▶ Records provided
--------
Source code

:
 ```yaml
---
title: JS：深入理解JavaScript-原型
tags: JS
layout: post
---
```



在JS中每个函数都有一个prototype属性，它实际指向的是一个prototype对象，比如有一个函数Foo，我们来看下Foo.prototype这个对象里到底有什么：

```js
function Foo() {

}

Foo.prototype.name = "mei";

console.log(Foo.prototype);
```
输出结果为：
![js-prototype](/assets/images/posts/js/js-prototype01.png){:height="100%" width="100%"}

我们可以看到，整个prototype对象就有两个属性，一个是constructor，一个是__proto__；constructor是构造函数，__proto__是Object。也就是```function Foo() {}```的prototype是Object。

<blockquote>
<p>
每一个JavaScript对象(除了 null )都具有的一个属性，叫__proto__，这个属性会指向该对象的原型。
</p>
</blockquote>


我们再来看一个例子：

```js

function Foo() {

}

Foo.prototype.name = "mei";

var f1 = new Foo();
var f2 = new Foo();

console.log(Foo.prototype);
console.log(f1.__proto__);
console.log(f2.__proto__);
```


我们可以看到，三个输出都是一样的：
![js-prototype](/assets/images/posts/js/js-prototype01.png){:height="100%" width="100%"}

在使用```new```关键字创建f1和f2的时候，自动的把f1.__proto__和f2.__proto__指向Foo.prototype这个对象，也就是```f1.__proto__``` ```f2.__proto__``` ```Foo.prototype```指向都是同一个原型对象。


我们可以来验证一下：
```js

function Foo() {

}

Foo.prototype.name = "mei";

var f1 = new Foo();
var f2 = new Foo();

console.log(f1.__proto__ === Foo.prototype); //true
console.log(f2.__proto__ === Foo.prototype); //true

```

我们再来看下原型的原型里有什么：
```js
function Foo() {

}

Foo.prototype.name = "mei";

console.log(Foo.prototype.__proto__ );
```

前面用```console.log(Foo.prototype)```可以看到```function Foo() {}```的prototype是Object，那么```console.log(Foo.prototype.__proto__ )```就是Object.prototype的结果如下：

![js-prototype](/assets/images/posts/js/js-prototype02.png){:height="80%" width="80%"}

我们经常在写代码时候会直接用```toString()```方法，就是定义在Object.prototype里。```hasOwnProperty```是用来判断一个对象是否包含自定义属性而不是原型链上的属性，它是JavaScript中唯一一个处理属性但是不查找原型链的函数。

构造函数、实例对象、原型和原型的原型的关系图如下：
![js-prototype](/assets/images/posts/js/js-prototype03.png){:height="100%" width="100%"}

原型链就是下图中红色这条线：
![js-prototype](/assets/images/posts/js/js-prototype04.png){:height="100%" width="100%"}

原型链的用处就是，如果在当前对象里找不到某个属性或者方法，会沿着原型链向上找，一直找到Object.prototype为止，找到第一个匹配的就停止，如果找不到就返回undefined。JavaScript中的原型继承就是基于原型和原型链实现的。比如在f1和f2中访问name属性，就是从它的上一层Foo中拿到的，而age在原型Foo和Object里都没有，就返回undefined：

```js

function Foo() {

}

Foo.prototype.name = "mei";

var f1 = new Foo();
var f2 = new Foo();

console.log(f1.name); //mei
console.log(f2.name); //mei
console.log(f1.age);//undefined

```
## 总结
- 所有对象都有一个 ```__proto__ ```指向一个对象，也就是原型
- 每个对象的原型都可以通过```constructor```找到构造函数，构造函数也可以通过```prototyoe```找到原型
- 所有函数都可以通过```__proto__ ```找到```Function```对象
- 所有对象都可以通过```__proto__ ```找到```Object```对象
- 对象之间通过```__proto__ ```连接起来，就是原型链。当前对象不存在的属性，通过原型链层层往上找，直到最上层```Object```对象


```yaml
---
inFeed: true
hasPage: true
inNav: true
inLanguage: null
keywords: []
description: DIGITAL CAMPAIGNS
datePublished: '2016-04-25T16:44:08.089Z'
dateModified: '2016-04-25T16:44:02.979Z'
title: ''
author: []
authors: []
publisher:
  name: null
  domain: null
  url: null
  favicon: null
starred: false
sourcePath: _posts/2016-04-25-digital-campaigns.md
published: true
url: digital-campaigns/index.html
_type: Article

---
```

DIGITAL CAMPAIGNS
--------
▶ Exercise directions
Reproduce each entry precisely, so that nothing differs from the original.

▶ Answer box
Source code

:
 ```yaml
---
title: JS：深入理解JavaScript-原型
tags: JS
layout: post
---
```



在JS中每个函数都有一个prototype属性，它实际指向的是一个prototype对象，比如有一个函数Foo，我们来看下Foo.prototype这个对象里到底有什么：

```js
function Foo() {

}

Foo.prototype.name = "mei";

console.log(Foo.prototype);
```
输出结果为：
![js-prototype](/assets/images/posts/js/js-prototype01.png){:height="100%" width="100%"}

我们可以看到，整个prototype对象就有两个属性，一个是constructor，一个是__proto__；constructor是构造函数，__proto__是Object。也就是```function Foo() {}```的prototype是Object。

<blockquote>
<p>
每一个JavaScript对象(除了 null )都具有的一个属性，叫__proto__，这个属性会指向该对象的原型。
</p>
</blockquote>


我们再来看一个例子：

```js

function Foo() {

}

Foo.prototype.name = "mei";

var f1 = new Foo();
var f2 = new Foo();

console.log(Foo.prototype);
console.log(f1.__proto__);
console.log(f2.__proto__);
```


我们可以看到，三个输出都是一样的：
![js-prototype](/assets/images/posts/js/js-prototype01.png){:height="100%" width="100%"}

在使用```new```关键字创建f1和f2的时候，自动的把f1.__proto__和f2.__proto__指向Foo.prototype这个对象，也就是```f1.__proto__``` ```f2.__proto__``` ```Foo.prototype```指向都是同一个原型对象。


我们可以来验证一下：
```js

function Foo() {

}

Foo.prototype.name = "mei";

var f1 = new Foo();
var f2 = new Foo();

console.log(f1.__proto__ === Foo.prototype); //true
console.log(f2.__proto__ === Foo.prototype); //true

```

我们再来看下原型的原型里有什么：
```js
function Foo() {

}

Foo.prototype.name = "mei";

console.log(Foo.prototype.__proto__ );
```

前面用```console.log(Foo.prototype)```可以看到```function Foo() {}```的prototype是Object，那么```console.log(Foo.prototype.__proto__ )```就是Object.prototype的结果如下：

![js-prototype](/assets/images/posts/js/js-prototype02.png){:height="80%" width="80%"}

我们经常在写代码时候会直接用```toString()```方法，就是定义在Object.prototype里。```hasOwnProperty```是用来判断一个对象是否包含自定义属性而不是原型链上的属性，它是JavaScript中唯一一个处理属性但是不查找原型链的函数。

构造函数、实例对象、原型和原型的原型的关系图如下：
![js-prototype](/assets/images/posts/js/js-prototype03.png){:height="100%" width="100%"}

原型链就是下图中红色这条线：
![js-prototype](/assets/images/posts/js/js-prototype04.png){:height="100%" width="100%"}

原型链的用处就是，如果在当前对象里找不到某个属性或者方法，会沿着原型链向上找，一直找到Object.prototype为止，找到第一个匹配的就停止，如果找不到就返回undefined。JavaScript中的原型继承就是基于原型和原型链实现的。比如在f1和f2中访问name属性，就是从它的上一层Foo中拿到的，而age在原型Foo和Object里都没有，就返回undefined：

```js

function Foo() {

}

Foo.prototype.name = "mei";

var f1 = new Foo();
var f2 = new Foo();

console.log(f1.name); //mei
console.log(f2.name); //mei
console.log(f1.age);//undefined

```
## 总结
- 所有对象都有一个 ```__proto__ ```指向一个对象，也就是原型
- 每个对象的原型都可以通过```constructor```找到构造函数，构造函数也可以通过```prototyoe```找到原型
- 所有函数都可以通过```__proto__ ```找到```Function```对象
- 所有对象都可以通过```__proto__ ```找到```Object```对象
- 对象之间通过```__proto__ ```连接起来，就是原型链。当前对象不存在的属性，通过原型链层层往上找，直到最上层```Object```对象


```yaml
---
inFeed: true
hasPage: true
inNav: true
inLanguage: null
keywords: []
description: DIGITAL CAMPAIGNS
datePublished: '2016-04-25T16:44:08.089Z'
dateModified: '2016-04-25T16:44:02.979Z'
title: ''
author: []
authors: []
publisher:
  name: null
  domain: null
  url: null
  favicon: null
starred: false
sourcePath: _posts/2016-04-25-digital-campaigns.md
published: true
url: digital-campaigns/index.html
_type: Article

---
```

DIGITAL CAMPAIGNS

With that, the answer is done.